See New Images of the Horsehead Nebula, Captured in Striking Detail by the James Webb Telescope
The beautiful infrared imagery features one of the best known locations in space to study the evolution of stars and interstellar matter
Named for its stallion-like silhouette, the iconic Horsehead Nebula lies roughly 1,300 light-years away from Earth in the constellation Orion. Its billowing mane of gaseous plumes is illuminated by some of the celestial hunter’s brightest stars.
This week, new infrared images captured by NASA’s James Webb Space Telescope show this celestial body in never-before-seen detail—the edge of its mane unveiled in high resolution.
Prior to these new portraits, the nebula has been photographed by other space telescopes—first by Hubble in 2013, then by the European Space Agency’s Euclid last year—but no earlier image revealed as many crisp features as Webb’s. Zooming in on a small portion of the horse’s “mane” allowed researchers to learn more about the nebula’s composition, as well as the stars and galaxies located beyond it.
The Horsehead Nebula, also known as Barnard 33, is made of dense, cold clumps of collapsing interstellar material that are very slowly dissipating. Lighter gas around the horse has already eroded, making the animal-like structure visible. But in another five million years, the entire “head” will disintegrate for good.

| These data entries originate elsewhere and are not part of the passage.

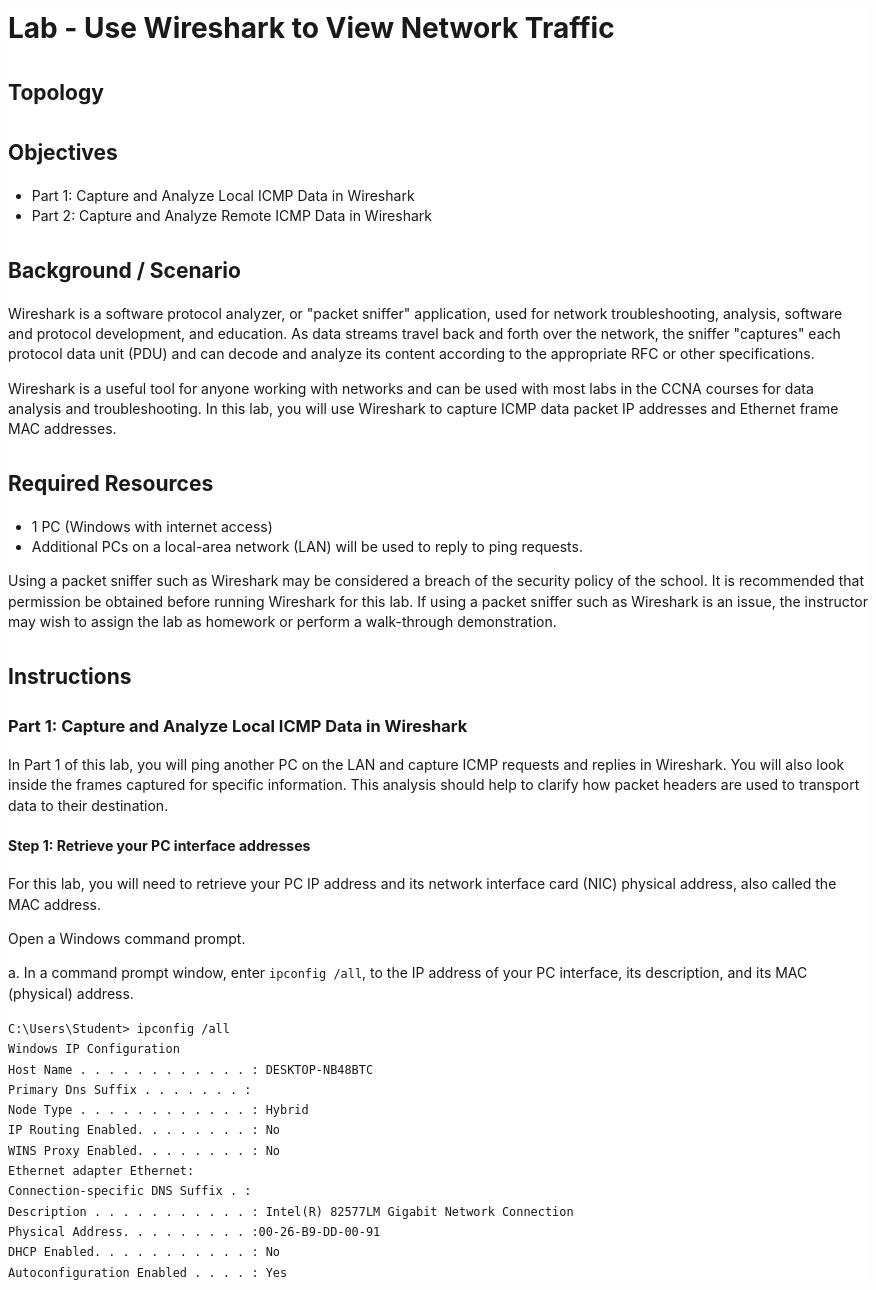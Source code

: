 # Lab - Use Wireshark to View Network Traffic

## Topology

## Objectives

- Part 1: Capture and Analyze Local ICMP Data in Wireshark
- Part 2: Capture and Analyze Remote ICMP Data in Wireshark

## Background / Scenario

Wireshark is a software protocol analyzer, or "packet sniffer" application, used for network troubleshooting, analysis, software and protocol development, and education. As data streams travel back and forth over the network, the sniffer "captures" each protocol data unit (PDU) and can decode and analyze its content according to the appropriate RFC or other specifications.

Wireshark is a useful tool for anyone working with networks and can be used with most labs in the CCNA courses for data analysis and troubleshooting. In this lab, you will use Wireshark to capture ICMP data packet IP addresses and Ethernet frame MAC addresses.

## Required Resources

- 1 PC (Windows with internet access)
- Additional PCs on a local-area network (LAN) will be used to reply to ping requests.

Using a packet sniffer such as Wireshark may be considered a breach of the security policy of the school. It is recommended that permission be obtained before running Wireshark for this lab. If using a packet sniffer such as Wireshark is an issue, the instructor may wish to assign the lab as homework or perform a walk-through demonstration.

## Instructions

### Part 1: Capture and Analyze Local ICMP Data in Wireshark

In Part 1 of this lab, you will ping another PC on the LAN and capture ICMP requests and replies in Wireshark. You will also look inside the frames captured for specific information. This analysis should help to clarify how packet headers are used to transport data to their destination.

#### Step 1: Retrieve your PC interface addresses

For this lab, you will need to retrieve your PC IP address and its network interface card (NIC) physical address, also called the MAC address.

Open a Windows command prompt.

a. In a command prompt window, enter `ipconfig /all`, to the IP address of your PC interface, its description, and its MAC (physical) address.

```text
C:\Users\Student> ipconfig /all
Windows IP Configuration
Host Name . . . . . . . . . . . . : DESKTOP-NB48BTC
Primary Dns Suffix . . . . . . . :
Node Type . . . . . . . . . . . . : Hybrid
IP Routing Enabled. . . . . . . . : No
WINS Proxy Enabled. . . . . . . . : No
Ethernet adapter Ethernet:
Connection-specific DNS Suffix . :
Description . . . . . . . . . . . : Intel(R) 82577LM Gigabit Network Connection
Physical Address. . . . . . . . . :00-26-B9-DD-00-91
DHCP Enabled. . . . . . . . . . . : No
Autoconfiguration Enabled . . . . : Yes
```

The nebula offers an exciting target for future research. “It is considered one of the best regions in the sky to study how radiation interacts with interstellar matter,” according to a statement from NASA.
Of particular interest to astronomers, the Horsehead Nebula is a photon-dominated region (PDR), or a place where ultraviolet light from nearby, massive, young stars creates a heated area of dust and gas. This region lies between the cold gas of the nebula and the charged gas that surrounds the stars.
The chemistry of such an area is fascinating to scientists, because its gases are dense enough to resist becoming charged, but they’re not so dense as to block ultraviolet light. And the Horsehead Nebula—situated relatively near to Earth and oriented edge-on toward our planet—is one of the most ideal sites to study this unique middle ground.
Examining light in PDRs helps astronomers better understand the evolution of matter that lies between stars and gain insights on star formation.
“PDRs represent the interface between sites of active star formation and the more dense molecular material that stars end up forming out of,” writes an international team of researchers in a preliminary analysis of the new Webb data, accepted for publication in the journal Astronomy & Astrophysics. As a result, these regions can teach astronomers about the environmental conditions that lead to the creation of stars.
With the new, detailed images, astronomers have gotten a clearer picture of how ultraviolet radiation strips dust particles away from the cloud, where they become carried away on heated gas. The team also shared new findings on how light is blocked and bent by dust, and they are coming to better understand the nebula’s shape in three dimensions.
In future research, astronomers could conduct a more thorough analysis of the Horsehead Nebula’s spectrum, which is likely to help unravel even more mysteries of the structure’s evolution on a tiny, molecular scale.